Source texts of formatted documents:
---

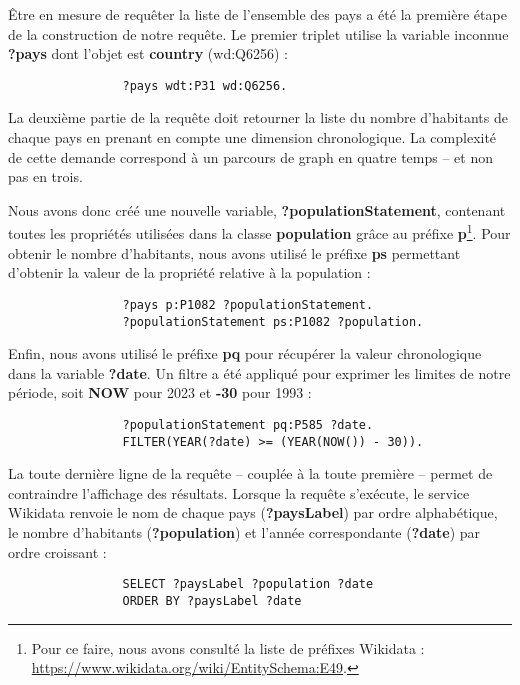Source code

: \documentclass[hidelinks, 12pt]{article}
\begin{document}
			Être en mesure de requêter la liste de l'ensemble des pays a été la première étape de la construction de notre requête. Le premier triplet utilise la variable inconnue \textbf{?pays} dont l'objet est \textbf{country} (wd:Q6256) :
			
			\begin{verbatim}
				?pays wdt:P31 wd:Q6256.
			\end{verbatim}
			
			La deuxième partie de la requête doit retourner la liste du nombre d'habitants de chaque pays en prenant en compte une dimension chronologique. La complexité de cette demande correspond à un parcours de graph en quatre temps -- et non pas en trois.
			
			Nous avons donc créé une nouvelle variable, \textbf{?populationStatement}, contenant toutes les propriétés utilisées dans la classe \textbf{population} grâce au préfixe \textbf{p}\footnote{Pour ce faire, nous avons consulté la liste de préfixes Wikidata : \url{https://www.wikidata.org/wiki/EntitySchema:E49}.}. Pour obtenir le nombre d'habitants, nous avons utilisé le préfixe \textbf{ps} permettant d'obtenir la valeur de la propriété relative à la population :
			
			\begin{verbatim}
				?pays p:P1082 ?populationStatement.
				?populationStatement ps:P1082 ?population.
			\end{verbatim}
		
			Enfin, nous avons utilisé le préfixe \textbf{pq} pour récupérer la valeur chronologique dans la variable \textbf{?date}. Un filtre a été appliqué pour exprimer les limites de notre période, soit \textbf{NOW} pour 2023 et \textbf{-30} pour 1993 :
			
			\begin{verbatim}
				?populationStatement pq:P585 ?date.
				FILTER(YEAR(?date) >= (YEAR(NOW()) - 30)).
			\end{verbatim}
			
			La toute dernière ligne de la requête -- couplée à la toute première -- permet de contraindre l'affichage des résultats. Lorsque la requête s'exécute, le service Wikidata renvoie le nom de chaque pays (\textbf{?paysLabel}) par ordre alphabétique, le nombre d'habitants (\textbf{?population}) et l'année correspondante (\textbf{?date}) par ordre croissant :
			
			\begin{verbatim}
				SELECT ?paysLabel ?population ?date
				ORDER BY ?paysLabel ?date
			\end{verbatim}
		
\end{document}
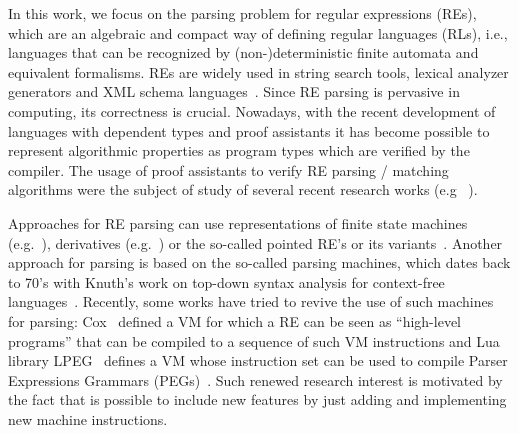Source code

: \documentclass[oneside,12pt]{scrbook}
\theoremstyle{definition}
\theoremstyle{plain}
\theoremstyle{definition}
\begin{document}
In this work, we focus on the parsing problem for regular expressions (REs), which are an algebraic
and compact way of defining regular languages (RLs), i.e., languages that can be recognized by
(non-)deterministic finite automata and equivalent formalisms. REs are widely used in string search
tools, lexical analyzer generators and XML schema languages~\cite{Frisch2004}. Since RE parsing
is pervasive in computing, its correctness is crucial. Nowadays, with the recent
development of languages with dependent types and proof assistants it has become
possible to represent algorithmic properties as program types which are verified
by the compiler. The usage of proof assistants to verify RE parsing / matching algorithms
were the subject of study of several recent research works (e.g ~\cite{Firsov13,Ribeiro2017,Lopes2016,Asperti10}).

Approaches for RE parsing can use representations of finite state machines (e.g.~\cite{Firsov13}),
derivatives (e.g.~\cite{Ribeiro2017,Lopes2018,Lopes2016}) or the so-called pointed RE's or its
variants~\cite{Asperti10,Fischer2010}. Another approach for parsing is based on the so-called
parsing machines, which dates back to 70's with Knuth's work
on top-down syntax analysis for context-free languages~\cite{Knuth71}. Recently, some works
have tried to revive the use of such machines for parsing: Cox~\cite{Cox2009} defined a VM
for which a RE can be seen as ``high-level programs'' that can be compiled to a sequence of
such VM instructions and Lua library LPEG~\cite{Ierusalimschy2009} defines a VM whose instruction
set can be used to compile Parser Expressions Grammars (PEGs)~\cite{Ford04}. Such renewed research
interest is motivated by the fact that is possible to include new features by just adding and
implementing new machine instructions.
\end{document}
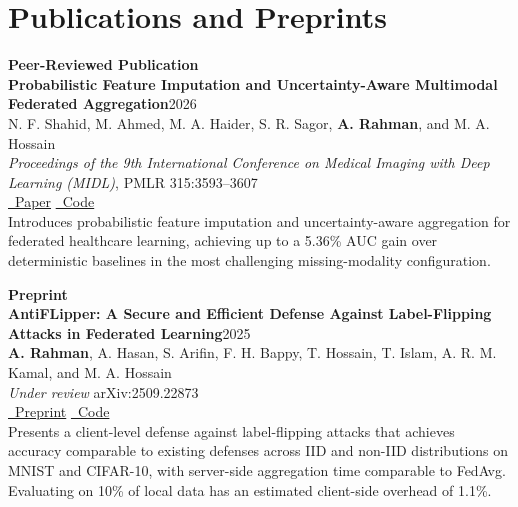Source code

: \documentclass[10pt,letterpaper]{article}
\begin{document}
\section{Publications and Preprints}
\textbf{Peer-Reviewed Publication}
\\[2pt]
\textbf{Probabilistic Feature Imputation and Uncertainty-Aware Multimodal Federated Aggregation}\hfill 2026\\[-1pt]
N. F. Shahid, M. Ahmed, M. A. Haider, S. R. Sagor, \textbf{A. Rahman}, and M. A. Hossain\\[-1pt]
{\small\color{mutedColor}\textit{Proceedings of the 9th International Conference on Medical Imaging with Deep Learning (MIDL)}, PMLR 315:3593--3607}\\[-1pt]
\href{https://proceedings.mlr.press/v315/shahid26a.html}{\faFile\ Paper}
\quad \href{https://github.com/NafisFuadShahid/PFIN-UQAVG}{\faGithub\ Code}\\[-1pt]
Introduces probabilistic feature imputation and uncertainty-aware aggregation for federated healthcare learning, achieving up to a 5.36\% AUC gain over deterministic baselines in the most challenging missing-modality configuration.

\vspace{6pt}
\textbf{Preprint}
\\[2pt]
\textbf{AntiFLipper: A Secure and Efficient Defense Against Label-Flipping Attacks in Federated Learning}\hfill 2025\\[-1pt]
\textbf{A. Rahman}, A. Hasan, S. Arifin, F. H. Bappy, T. Hossain, T. Islam, A. R. M. Kamal, and M. A. Hossain\\[-1pt]
{\small\color{mutedColor}\textit{Under review} \quad arXiv:2509.22873}\\[-1pt]
\href{https://arxiv.org/abs/2509.22873}{\faFile\ Preprint}
\quad \href{https://github.com/abidh8820/AntiFlipper}{\faGithub\ Code}\\[-1pt]
Presents a client-level defense against label-flipping attacks that achieves accuracy comparable to existing defenses across IID and non-IID distributions on MNIST and CIFAR-10, with server-side aggregation time comparable to FedAvg. Evaluating on 10\% of local data has an estimated client-side overhead of 1.1\%.
\end{document}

---

▶ _Task to carry out_
Reproduce the data above word for word and omit the images.

▶ _Response area_
Source code

: \documentclass[hidelinks, 12pt]{article}
\begin{document}
			Être en mesure de requêter la liste de l'ensemble des pays a été la première étape de la construction de notre requête. Le premier triplet utilise la variable inconnue \textbf{?pays} dont l'objet est \textbf{country} (wd:Q6256) :
			
			\begin{verbatim}
				?pays wdt:P31 wd:Q6256.
			\end{verbatim}
			
			La deuxième partie de la requête doit retourner la liste du nombre d'habitants de chaque pays en prenant en compte une dimension chronologique. La complexité de cette demande correspond à un parcours de graph en quatre temps -- et non pas en trois.
			
			Nous avons donc créé une nouvelle variable, \textbf{?populationStatement}, contenant toutes les propriétés utilisées dans la classe \textbf{population} grâce au préfixe \textbf{p}\footnote{Pour ce faire, nous avons consulté la liste de préfixes Wikidata : \url{https://www.wikidata.org/wiki/EntitySchema:E49}.}. Pour obtenir le nombre d'habitants, nous avons utilisé le préfixe \textbf{ps} permettant d'obtenir la valeur de la propriété relative à la population :
			
			\begin{verbatim}
				?pays p:P1082 ?populationStatement.
				?populationStatement ps:P1082 ?population.
			\end{verbatim}
		
			Enfin, nous avons utilisé le préfixe \textbf{pq} pour récupérer la valeur chronologique dans la variable \textbf{?date}. Un filtre a été appliqué pour exprimer les limites de notre période, soit \textbf{NOW} pour 2023 et \textbf{-30} pour 1993 :
			
			\begin{verbatim}
				?populationStatement pq:P585 ?date.
				FILTER(YEAR(?date) >= (YEAR(NOW()) - 30)).
			\end{verbatim}
			
			La toute dernière ligne de la requête -- couplée à la toute première -- permet de contraindre l'affichage des résultats. Lorsque la requête s'exécute, le service Wikidata renvoie le nom de chaque pays (\textbf{?paysLabel}) par ordre alphabétique, le nombre d'habitants (\textbf{?population}) et l'année correspondante (\textbf{?date}) par ordre croissant :
			
			\begin{verbatim}
				SELECT ?paysLabel ?population ?date
				ORDER BY ?paysLabel ?date
			\end{verbatim}
		
\end{document}
Source code

: \documentclass[oneside,12pt]{scrbook}
\theoremstyle{definition}
\theoremstyle{plain}
\theoremstyle{definition}
\begin{document}
In this work, we focus on the parsing problem for regular expressions (REs), which are an algebraic
and compact way of defining regular languages (RLs), i.e., languages that can be recognized by
(non-)deterministic finite automata and equivalent formalisms. REs are widely used in string search
tools, lexical analyzer generators and XML schema languages~\cite{Frisch2004}. Since RE parsing
is pervasive in computing, its correctness is crucial. Nowadays, with the recent
development of languages with dependent types and proof assistants it has become
possible to represent algorithmic properties as program types which are verified
by the compiler. The usage of proof assistants to verify RE parsing / matching algorithms
were the subject of study of several recent research works (e.g ~\cite{Firsov13,Ribeiro2017,Lopes2016,Asperti10}).

Approaches for RE parsing can use representations of finite state machines (e.g.~\cite{Firsov13}),
derivatives (e.g.~\cite{Ribeiro2017,Lopes2018,Lopes2016}) or the so-called pointed RE's or its
variants~\cite{Asperti10,Fischer2010}. Another approach for parsing is based on the so-called
parsing machines, which dates back to 70's with Knuth's work
on top-down syntax analysis for context-free languages~\cite{Knuth71}. Recently, some works
have tried to revive the use of such machines for parsing: Cox~\cite{Cox2009} defined a VM
for which a RE can be seen as ``high-level programs'' that can be compiled to a sequence of
such VM instructions and Lua library LPEG~\cite{Ierusalimschy2009} defines a VM whose instruction
set can be used to compile Parser Expressions Grammars (PEGs)~\cite{Ford04}. Such renewed research
interest is motivated by the fact that is possible to include new features by just adding and
implementing new machine instructions.
\end{document}
Source code

: \documentclass[10pt,letterpaper]{article}
\begin{document}
\section{Publications and Preprints}
\textbf{Peer-Reviewed Publication}
\\[2pt]
\textbf{Probabilistic Feature Imputation and Uncertainty-Aware Multimodal Federated Aggregation}\hfill 2026\\[-1pt]
N. F. Shahid, M. Ahmed, M. A. Haider, S. R. Sagor, \textbf{A. Rahman}, and M. A. Hossain\\[-1pt]
{\small\color{mutedColor}\textit{Proceedings of the 9th International Conference on Medical Imaging with Deep Learning (MIDL)}, PMLR 315:3593--3607}\\[-1pt]
\href{https://proceedings.mlr.press/v315/shahid26a.html}{\faFile\ Paper}
\quad \href{https://github.com/NafisFuadShahid/PFIN-UQAVG}{\faGithub\ Code}\\[-1pt]
Introduces probabilistic feature imputation and uncertainty-aware aggregation for federated healthcare learning, achieving up to a 5.36\% AUC gain over deterministic baselines in the most challenging missing-modality configuration.

\vspace{6pt}
\textbf{Preprint}
\\[2pt]
\textbf{AntiFLipper: A Secure and Efficient Defense Against Label-Flipping Attacks in Federated Learning}\hfill 2025\\[-1pt]
\textbf{A. Rahman}, A. Hasan, S. Arifin, F. H. Bappy, T. Hossain, T. Islam, A. R. M. Kamal, and M. A. Hossain\\[-1pt]
{\small\color{mutedColor}\textit{Under review} \quad arXiv:2509.22873}\\[-1pt]
\href{https://arxiv.org/abs/2509.22873}{\faFile\ Preprint}
\quad \href{https://github.com/abidh8820/AntiFlipper}{\faGithub\ Code}\\[-1pt]
Presents a client-level defense against label-flipping attacks that achieves accuracy comparable to existing defenses across IID and non-IID distributions on MNIST and CIFAR-10, with server-side aggregation time comparable to FedAvg. Evaluating on 10\% of local data has an estimated client-side overhead of 1.1\%.
\end{document}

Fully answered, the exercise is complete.